Lowering your sugar intake is among the best things you can do for your health. It can lower your cholesterol, help you lose weight, give you clearer skin, help manage Type 2 Diabetes, and give you more energy.
But cutting back on sugar can be tough, especially in the beginning. When you first cut back your sugar intake it may seem like your sugar cravings are all you think about.
Breaking a sugar habit is hard to do through willpower alone; here are some tips to help you curb cravings.
1. Don’t Keep Temptations in the House
Keeping sugary foods around the house makes breaking a sugar habit harder.
Nobody has unlimited willpower; you can only say no to that chocolate bar so many times before you give in to temptation.
It’s easier to say no to sweets once at the grocery store than to say no to sweets fifteen times at home.
By removing the temptation from your home you reduce the amount of willpower you must exercise on a daily basis and set yourself up for success.
2. Eat More Fruit
Fruit is great for satisfying your sugar cravings without eating processed sugar. Although fruit does contain natural sugar, it also has plenty of fiber which helps control your blood sugar levels.

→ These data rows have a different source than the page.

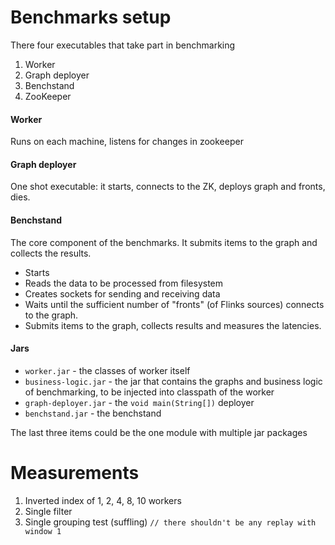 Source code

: # Benchmarks setup

There four executables that take part in benchmarking

1. Worker
2. Graph deployer
3. Benchstand
4. ZooKeeper

#### Worker

Runs on each machine, listens for changes in zookeeper

#### Graph deployer

One shot executable: it starts, connects to the ZK, deploys graph and fronts, dies.

#### Benchstand

The core component of the benchmarks. It submits items to the graph and collects the results.

- Starts
- Reads the data to be processed from filesystem
- Creates sockets for sending and receiving data
- Waits until the sufficient number of "fronts" (of Flinks sources) connects to the graph.
- Submits items to the graph, collects results and measures the latencies.

#### Jars

- `worker.jar` - the classes of worker itself
- `business-logic.jar` - the jar that contains the graphs and business logic of benchmarking, 
to be injected into classpath of the worker
- `graph-deployer.jar` - the `void main(String[])` deployer
- `benchstand.jar` - the benchstand

The last three items could be the one module with multiple jar packages

# Measurements

1. Inverted index of 1, 2, 4, 8, 10 workers
2. Single filter
3. Single grouping test (suffling) `// there shouldn't be any replay with window 1`
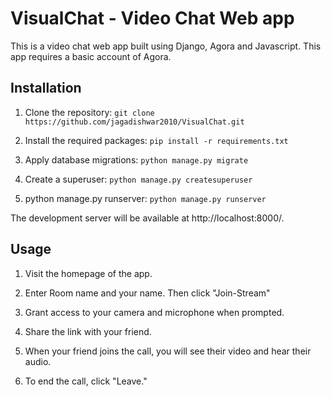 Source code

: # VisualChat - Video Chat Web app
This is a video chat web app built using Django, Agora and Javascript. This app requires a basic account of Agora.

<h2>Installation</h2>

1) Clone the repository:
   `git clone https://github.com/jagadishwar2010/VisualChat.git`

2) Install the required packages:
   `pip install -r requirements.txt`

3) Apply database migrations:
   `python manage.py migrate`

4) Create a superuser:
   `python manage.py createsuperuser`

5) python manage.py runserver:
   `python manage.py runserver`
 
The development server will be available at http://localhost:8000/.

<h2>Usage</h2>

1) Visit the homepage of the app.

2) Enter Room name and your name. Then click "Join-Stream"

3) Grant access to your camera and microphone when prompted.

4) Share the link with your friend.

5) When your friend joins the call, you will see their video and hear their audio.

6) To end the call, click "Leave." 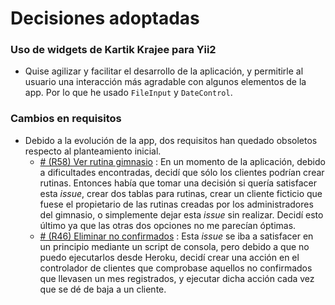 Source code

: # Decisiones adoptadas

### Uso de widgets de Kartik Krajee para Yii2
- Quise agilizar y facilitar el desarrollo de la aplicación, y permitirle al usuario una interacción más agradable con algunos elementos de la app. Por lo que he usado `FileInput` y `DateControl`.

### Cambios en requisitos
- Debido a la evolución de la app, dos requisitos han quedado obsoletos respecto al planteamiento inicial.
   - [# (R58) Ver rutina gimnasio](https://github.com/ezekie92/finestfitness/issues/58) : En un momento de la aplicación, debido a dificultades encontradas, decidí que sólo los clientes podrían crear rutinas. Entonces había que tomar una decisión si quería satisfacer esta *issue*, crear dos tablas para rutinas, crear un cliente ficticio que fuese el propietario de las rutinas creadas por los administradores del gimnasio, o simplemente dejar esta *issue* sin realizar. Decidí esto último ya que las otras dos opciones no me parecían óptimas.
   - [# (R46) Eliminar no confirmados](https://github.com/ezekie92/finestfitness/issues/46) : Esta *issue* se iba a satisfacer en un principio mediante un script de consola, pero debido a que no puedo ejecutarlos desde Heroku, decidí crear una acción en el controlador de clientes que comprobase aquellos no confirmados que llevasen un mes registrados, y ejecutar dicha acción cada vez que se dé de baja a un cliente.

However, the natural sugar fruit contains does add up so it’s best to limit your fruit intake to 2-3 servings per day.
3. Don’t Deprive Yourself Completely
Going cold turkey on sugar does work for a few people but for many, it leads to a sugar binge. In order to avoid this binge, allow yourself to have a couple of portion-controlled treats each week.
The key to stopping at just one sweet treat is to focus on quality over quantity; instead of buying a large bag of cheap sweets, have a slice of cake from a bakery or a bar of your favorite chocolate.
If you’re seeking to completely cut out processed sugar, reduce your sugar intake gradually.
4. Get Some Exercise
When you exercise, it reduces your stress levels. This is important when cutting back on sugar because high stress-levels may lead you to reach for sugary foods.
The exercise doesn’t have to be strenuous to have a positive effect, even a brisk walk can help reduce your stress levels and keep you on track.
5. Learn to Distinguish Cravings from Hunger
When you have a craving you may feel like you are truly hungry, but this isn’t always the case. You may be seeking out a specific food because you’re stressed, bored, or upset rather than because you are truly hungry.
To determine whether you are truly hungry or simply having a craving ask yourself if you would eat something like eggs, carrots, or an apple or if you only want sugary foods.
If the answer is that you only want sugary foods find something to take your mind off of eating until you are truly hungry.